The Man Who Hated Women
Sex, Censorship, and Civil Liberties in the Gilded Age
-
- $14.99
Publisher Description
Smithsonian Magazine, 10 Best History Books of 2021 • "Fascinating . . . Purity is in the mind of the beholder, but beware the man who vows to protect yours.” —Margaret Talbot, The New Yorker
Anthony Comstock, special agent to the U.S. Post Office, was one of the most important men in the lives of nineteenth-century women. His eponymous law, passed in 1873, penalized the mailing of contraception and obscenity with long sentences and steep fines. The word Comstockery came to connote repression and prudery.
Between 1873 and Comstock’s death in 1915, eight remarkable women were charged with violating state and federal Comstock laws. These “sex radicals” supported contraception, sexual education, gender equality, and women’s right to pleasure. They took on the fearsome censor in explicit, personal writing, seeking to redefine work, family, marriage, and love for a bold new era. In The Man Who Hated Women, Amy Sohn tells the overlooked story of their valiant attempts to fight Comstock in court and in the press. They were publishers, writers, and doctors, and they included the first woman presidential candidate, Victoria C. Woodhull; the virgin sexologist Ida C. Craddock; and the anarchist Emma Goldman. In their willingness to oppose a monomaniac who viewed reproductive rights as a threat to the American family, the sex radicals paved the way for second-wave feminism. Risking imprisonment and death, they redefined birth control access as a civil liberty.

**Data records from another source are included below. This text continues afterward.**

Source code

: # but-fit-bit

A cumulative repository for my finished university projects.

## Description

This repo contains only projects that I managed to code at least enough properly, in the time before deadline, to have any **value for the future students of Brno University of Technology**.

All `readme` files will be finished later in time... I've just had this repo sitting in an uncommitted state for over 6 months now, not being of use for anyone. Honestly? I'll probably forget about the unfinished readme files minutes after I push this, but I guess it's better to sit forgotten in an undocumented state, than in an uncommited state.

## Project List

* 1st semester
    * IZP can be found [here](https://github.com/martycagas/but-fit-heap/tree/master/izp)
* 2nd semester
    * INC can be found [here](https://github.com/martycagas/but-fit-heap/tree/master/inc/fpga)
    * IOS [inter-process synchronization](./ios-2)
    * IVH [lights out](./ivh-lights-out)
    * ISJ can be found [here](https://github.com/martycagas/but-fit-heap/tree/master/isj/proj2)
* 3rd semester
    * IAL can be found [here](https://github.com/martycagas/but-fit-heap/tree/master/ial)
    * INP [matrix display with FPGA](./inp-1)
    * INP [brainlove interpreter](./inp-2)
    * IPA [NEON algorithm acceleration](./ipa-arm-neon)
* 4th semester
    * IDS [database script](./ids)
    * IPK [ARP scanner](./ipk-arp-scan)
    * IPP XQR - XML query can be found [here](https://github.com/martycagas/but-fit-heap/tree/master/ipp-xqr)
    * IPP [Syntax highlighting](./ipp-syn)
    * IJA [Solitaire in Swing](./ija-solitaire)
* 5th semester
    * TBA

The Man Who Hated Women brings these women’s stories to vivid life, recounting their personal and romantic travails alongside their political battles. Without them, there would be no Pill, no Planned Parenthood, no Roe v. Wade. This is the forgotten history of the women who waged war to control their bodies.
PUBLISHERS WEEKLY
Novelist Sohn (The Actress) delivers an engrossing account of U.S. post office special agent Anthony Comstock's anti-vice crusade and the women who opposed it. The secretary of the New York Society for the Suppression of Vice, Comstock lobbied Congress to pass the 1873 Comstock Act, which outlawed the distribution, advertisement, possession, or mailing of "obscene material," including contraception and sexual health information. Sohn documents how Comstock used "deceptive tactics," such as sending decoy letters to solicit pamphlets and books through the mail and making disguised visits to physicians' offices, to bully the era's "sex radicals," including abortionist Madame Restell; free-love advocate Victoria Woodhull and her sister, Tennessee Claflin; and homeopath Sarah Chase, who sold spermicidal syringes and countersued Comstock for false arrest. Noting the widespread popularity of publications by these and other women, Sohn links their work to rising demands for free speech, gender equality, and a better quality of life for women, and portrays Comstock and his supporters as desperately clinging to an outdated, prudish misogyny. Blending colorful details of life at the turn of the 20th century with sharp insights into just how revolutionary these new ideas were, this fascinating history deserves a wide readership.